While there are countless inputs creating an output of pain for us, we can’t ignore the correlation of increased entertainment with increased anxiety. We are literally entertaining ourselves to death.
Like most things, entertainment is an empowering gift when enjoyed in its proper place and a destructive vehicle when driven too far. Much of our pain stems from an abuse of a good thing. And a sign that we have embraced an entertainment culture too much is when we allow it to structure the way we build the Church.
Charles Spurgeon warned us of this motivation when he said,
“If you have to give a carnival to get people to come to church, then you will have to keep giving carnivals to keep them coming back.”
In hopes to draw people who are typically uncomfortable with the traditional church experience, we begin putting more energy into creating a relevant experience. And if entertainment is relevant, then entertaining will be the new adjective of Sunday. Top hits become the new ambiance, keeping up with fashion trends is the newest ticket to belonging, and loud, bright, and big is the new goal.
Matt Chandler recently addressed this issue by saying,
“You and I are so overstimulated, you and I are so overwhelmed with fast-paced, energized entertainment that we have developed a real idealized sense of life with a real low pain tolerance.
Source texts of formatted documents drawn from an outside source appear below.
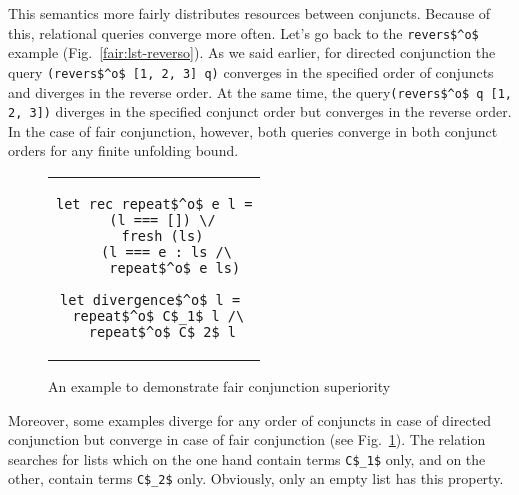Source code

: This semantics more fairly distributes resources between conjuncts. Because of this, relational queries converge more often. Let's go back to the \lstinline{revers$^o$} example
(Fig.~\ref{fair:lst-reverso}). As we said earlier, for directed conjunction the query \linebreak \lstinline{(revers$^o$ [1, 2, 3] q)} converges in the specified order of conjuncts and diverges
in the reverse order. At the same time, the query\lstinline{(revers$^o$ q [1, 2, 3])} diverges in the specified conjunct order but converges in the reverse order. In the case of fair conjunction,
however, both queries converge in both conjunct orders for any finite unfolding bound.

\begin{figure}[h!]
\centering
\begin{tabular}{c}
\begin{lstlisting}
let rec repeat$^o$ e l =
  (l === []) \/
  fresh (ls)
    (l === e : ls /\ 
     repeat$^o$ e ls)
     
let divergence$^o$ l = 
  repeat$^o$ C$_1$ l /\ 
  repeat$^o$ C$_2$ l
\end{lstlisting}
\end{tabular}

\caption{An example to demonstrate fair conjunction superiority}
\label{fair:lst-repeato}
\end{figure}

Moreover, some examples diverge for any order of conjuncts in case of directed conjunction but converge in case of fair conjunction (see Fig.~\ref{fair:lst-repeato}).
The relation searches for lists which on the one hand contain terms \lstinline{C$_1$} only, and on the other, contain terms \lstinline{C$_2$} only. Obviously, only an empty list has this property.

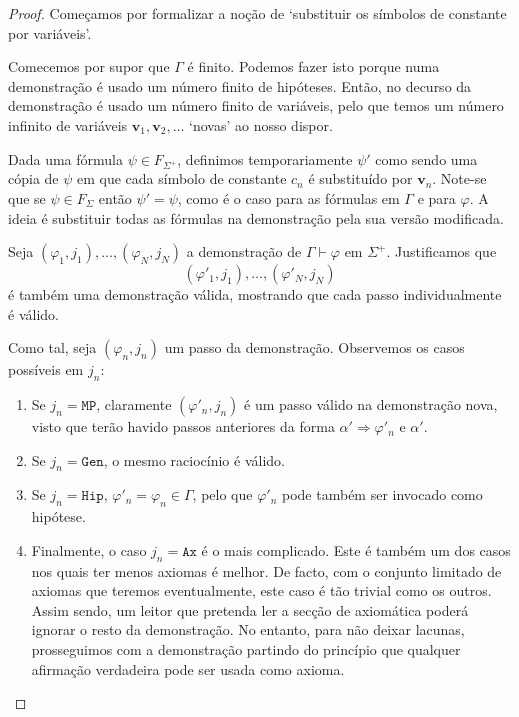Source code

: \documentclass{report}
\theoremstyle{definition}
\theoremstyle{remark}
\renewcommand{\bf}[1]{\mathbf{#1}}
\newcommand{\imply}{\mathbin{\Rightarrow}}
\begin{document}
	\begin{proof}
	Começamos por formalizar a noção de `substituir os símbolos de constante por variáveis'.
	
	Comecemos por supor que $\Gamma$ é finito. Podemos fazer isto porque numa demonstração é usado um número finito de hipóteses. Então, no decurso da demonstração é usado um número finito de variáveis, pelo que temos um número infinito de variáveis $\bf v_1, \bf v_2, \dots$ `novas' ao nosso dispor.
	
	Dada uma fórmula $\psi \in F_{\Sigma^+}$, definimos temporariamente $\psi'$ como sendo uma cópia de $\psi$ em que cada símbolo de constante $c_n$ é substituído por $\bf v_n$. Note-se que se $\psi \in F_\Sigma$ então $\psi' = \psi$, como é o caso para as fórmulas em $\Gamma$ e para $\varphi$. A ideia é substituir todas as fórmulas na demonstração pela sua versão modificada.
	
	Seja $(\varphi_1, j_1), \dots, (\varphi_N, j_N)$ a demonstração de $\Gamma \vdash \varphi$ em $\Sigma^+$. Justificamos que
	\[(\varphi'_1, j_1), \dots, (\varphi'_N, j_N)\]
	é também uma demonstração válida, mostrando que cada passo individualmente é válido.
	
	Como tal, seja $(\varphi_n, j_n)$ um passo da demonstração. Observemos os casos possíveis em $j_n$:
	
	\begin{enumerate}
	\item Se $j_n = \mathtt{MP}$, claramente $(\varphi'_n, j_n)$ é um passo válido na demonstração nova, visto que terão havido passos anteriores da forma $\alpha' \imply \varphi'_n$ e $\alpha'$.
	
	\item Se $j_n = \mathtt{Gen}$, o mesmo raciocínio é válido.
	
	\item Se $j_n = \mathtt{Hip}$, $\varphi'_n = \varphi_n \in \Gamma$, pelo que $\varphi'_n$ pode também ser invocado como hipótese.
	
	\item Finalmente, o caso $j_n = \mathtt{Ax}$ é o mais complicado. Este é também um dos casos nos quais ter menos axiomas é melhor. De facto, com o conjunto limitado de axiomas que teremos eventualmente, este caso é tão trivial como os outros. Assim sendo, um leitor que pretenda ler a secção de axiomática poderá ignorar o resto da demonstração. No entanto, para não deixar lacunas, prosseguimos com a demonstração partindo do princípio que qualquer afirmação verdadeira pode ser usada como axioma.
	

\end{enumerate}
\end{proof}
\end{document}
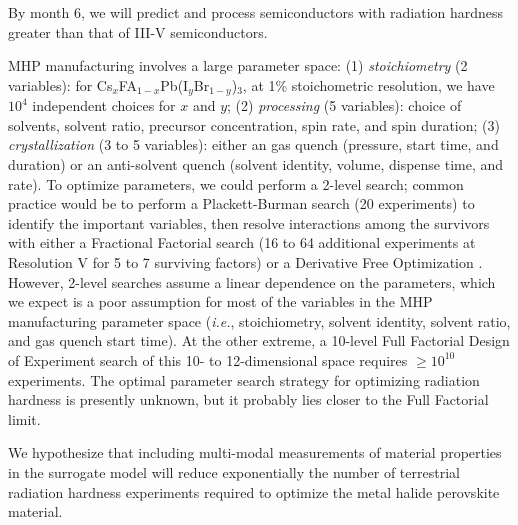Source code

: \documentclass[pgs]{DOE}
\begin{document}
\begin{tcolorbox}[
    width=4.25in,
    center,
    colframe=gray,
    colback=gray!10,
    coltext=black]
    
    By month 6, we will predict and process semiconductors with radiation hardness greater than that of III-V semiconductors.
\end{tcolorbox}

MHP manufacturing involves a large parameter space: 
(1) \emph{stoichiometry} (2 variables): for Cs$_x$FA$_{1-x}$Pb(I$_{y}$Br$_{1-y}$)$_3$, at 1\% stoichometric resolution, we have $10^4$ independent choices for $x$ and $y$; 
(2) \emph{processing} (5 variables): choice of solvents, solvent ratio, precursor concentration, spin rate, and spin duration; 
(3) \emph{crystallization} (3 to 5 variables): either an  gas quench (pressure, start time, and duration) or an anti-solvent quench (solvent identity, volume, dispense time, and rate). 
To optimize parameters, we could perform a 2-level search; common practice would be to perform a Plackett-Burman search \cite{Plackett1946jun} (20 experiments) to identify the important variables, then resolve interactions among the survivors with either a Fractional Factorial search \cite{Box1961aug} (16 to 64 additional experiments at Resolution V for 5 to 7 surviving factors) or a Derivative Free Optimization \cite{Oh2025dec}.
However, 2-level searches assume a linear dependence on the parameters, which we expect is a poor assumption for most of the variables in the MHP manufacturing parameter space (\emph{i.e.}, stoichiometry, solvent identity, solvent ratio, and  gas quench start time).
At the other extreme, a 10-level Full Factorial Design of Experiment search \cite{Lamberti2022mar} of this 10- to 12-dimensional space requires $\geq 10^{10}$ experiments.
The optimal parameter search strategy for optimizing radiation hardness is presently unknown, but it probably lies closer to the Full Factorial limit. 

\begin{tcolorbox}[
    width=5.50in,
    center,
    colframe=gray,
    colback=gray!10,
    coltext=black]
    
    We hypothesize that including multi-modal measurements of material properties in the surrogate model will reduce exponentially the number of terrestrial radiation hardness experiments required to optimize the metal halide perovskite material.
\end{tcolorbox}
\end{document}
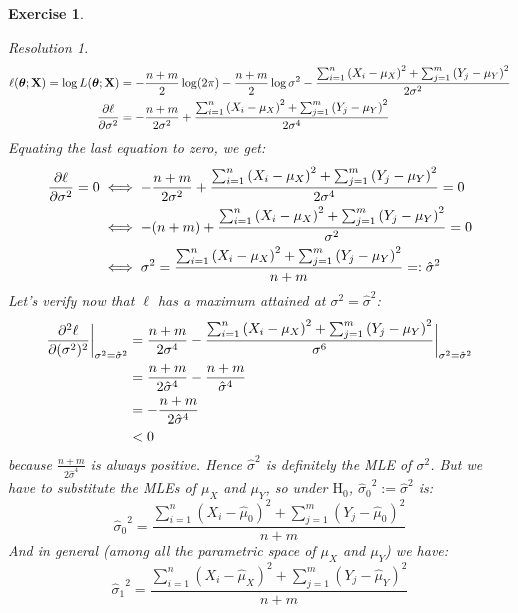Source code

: \documentclass[10pt,a4paper]{article}
\newcommand{\vf}[1]{\boldsymbol{\mathrm{#1}}} %
\theoremstyle{plain}
\newtheorem{exercice}{Exercise}
\theoremstyle{remark}
\newtheorem*{resolution}{Resolution}
\begin{document}
\begin{exercice}
\begin{enumerate}
\begin{resolution}
            \begin{align*}
              \ell(\vf\theta;\vf{X})=\log L(\vf\theta;\vf{X}) & =-\frac{n+m}{2}\log(2\pi)-\frac{n+m}{2}\log\sigma^2-\frac{\sum_{i=1}^n{(X_i-\mu_X)}^2+\sum_{j=1}^m{(Y_j-\mu_Y)}^2}{2\sigma^2} \\
              \pdv{\ell}{\sigma^2}(\vf\theta;\vf{X})          & =-\frac{n+m}{2\sigma^2}+\frac{\sum_{i=1}^n{(X_i-\mu_X)}^2+\sum_{j=1}^m{(Y_j-\mu_Y)}^2}{2\sigma^4}
            \end{align*}
            Equating the last equation to zero, we get:
            \begin{align*}
              \pdv{\ell}{\sigma^2}(\vf\theta;\vf{X})=0 & \iff -\frac{n+m}{2\sigma^2}+\frac{\sum_{i=1}^n{(X_i-\mu_X)}^2+\sum_{j=1}^m{(Y_j-\mu_Y)}^2}{2\sigma^4}= 0 \\
                                                       & \iff  -(n+m)+\frac{\sum_{i=1}^n{(X_i-\mu_X)}^2+\sum_{j=1}^m{(Y_j-\mu_Y)}^2}{\sigma^2}= 0                 \\
                                                       & \iff \sigma^2=\frac{\sum_{i=1}^n{(X_i-\mu_X)}^2+\sum_{j=1}^m{(Y_j-\mu_Y)}^2}{n+m}=:{\hat\sigma}^2
            \end{align*}
            Let's verify now that $\ell$ has a maximum attained at $\sigma^2={\hat\sigma}^2$:
            \begin{align*}
              \pdv[2]{\ell}{(\sigma^2)}(\vf\theta;\vf{X})\bigg|_{\sigma^2={\hat\sigma}^2} & =\frac{n+m}{2\sigma^4}-\frac{\sum_{i=1}^n{(X_i-\mu_X)}^2+\sum_{j=1}^m{(Y_j-\mu_Y)}^2}{\sigma^6}\bigg|_{\sigma^2={\hat\sigma}^2} \\
                                                                                          & =\frac{n+m}{2{\hat\sigma}^4}-\frac{n+m}{{\hat\sigma}^4}                                                                         \\
                                                                                          & =-\frac{n+m}{2{\hat\sigma}^4}                                                                                                   \\
                                                                                          & <0
            \end{align*}
            because $\frac{n+m}{2{\hat\sigma}^4}$ is always positive. Hence ${\hat\sigma}^2$ is definitely the MLE of $\sigma^2$. But we have to substitute the MLEs of $\mu_X$ and $\mu_Y$, so under $\text{H}_0$, ${\hat\sigma_0}^2:=\hat\sigma^2$ is: $${\hat\sigma_0}^2=\frac{\sum_{i=1}^n{(X_i-\hat\mu_0)}^2+\sum_{j=1}^m{(Y_j-\hat\mu_0)}^2}{n+m}$$ And in general (among all the parametric space of $\mu_X$ and $\mu_Y$) we have: $${\hat\sigma_1}^2=\frac{\sum_{i=1}^n{(X_i-\hat\mu_X)}^2+\sum_{j=1}^m{(Y_j-\hat\mu_Y)}^2}{n+m}$$

\end{resolution}
\end{enumerate}
\end{exercice}
\end{document}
The Church herself no longer is about discipleship, no longer is about being shaped, no longer is it about being formed. It’s about being entertained in the gathering.”
Good intentions taken too far have reshaped many churches’ motivations to be that of impressing rather than empowering. If we seek to impress, then we will fill our schedules and strategies with image-driven experiences. If we seek to empower, then we will build our strategy around formation-driving guidance to bring about change.
Entertainment says, “Take a seat and enjoy.” Empowering says “Train and give.” And giving strips away your comfort in hopes of providing your neighbor with life and peace. It takes training, not passively receiving. And it is the Church leader’s role to provide that guidance and training.
Chandler goes on to say,
“My job, and the job of vocational ministers, is not to do the work of ministry, but rather help you see, spot, be trained in your giftedness and then unleash that giftedness on the world around us so that you have been called to ministry.”
As anxiety and depression rates rise, people are discovering the empty well of a life built around entertainment. You may entertain your way to an impressive looking Instagram feed, but your soul will still thirst and hunger for belonging and meaning. We need to provide training for people to swim in and taste the deep waters of healing a hurting world, not merely entertaining it.
What does moving from entertained to empowered look like?
Well, it will look different for each church depending on your current structure, location, demographics of attendees, your team’s capacity, and much more. But I do believe the first step of the journey is to ask your team the simple question, “What does our church and community need?”
An honest look at this question will not return an answer revolving around entertainment. We get enough of that already. Honest answers will revolve around restoration and redemption. And once you land on your answer to the needs of your people and your city, you will be able to structure your weeks around fulfilling such need.
These empowering practices may look like offering counseling, classes that take a deep dive into an issue plaguing your church, the launching or restructuring of groups in order to help people better discover belonging, a retreat to help people go away and rest, a teaching series built around spiritual disciplines that can be practiced throughout the week, or any other creative idea that suits the church’s desire for authenticity and depth.
Let’s lead the charge of empowering church attendees to work alongside the Church for the building up the Kingdom of God. This mission will allow people to experience true belonging and purpose, something entertainment itself can never provide.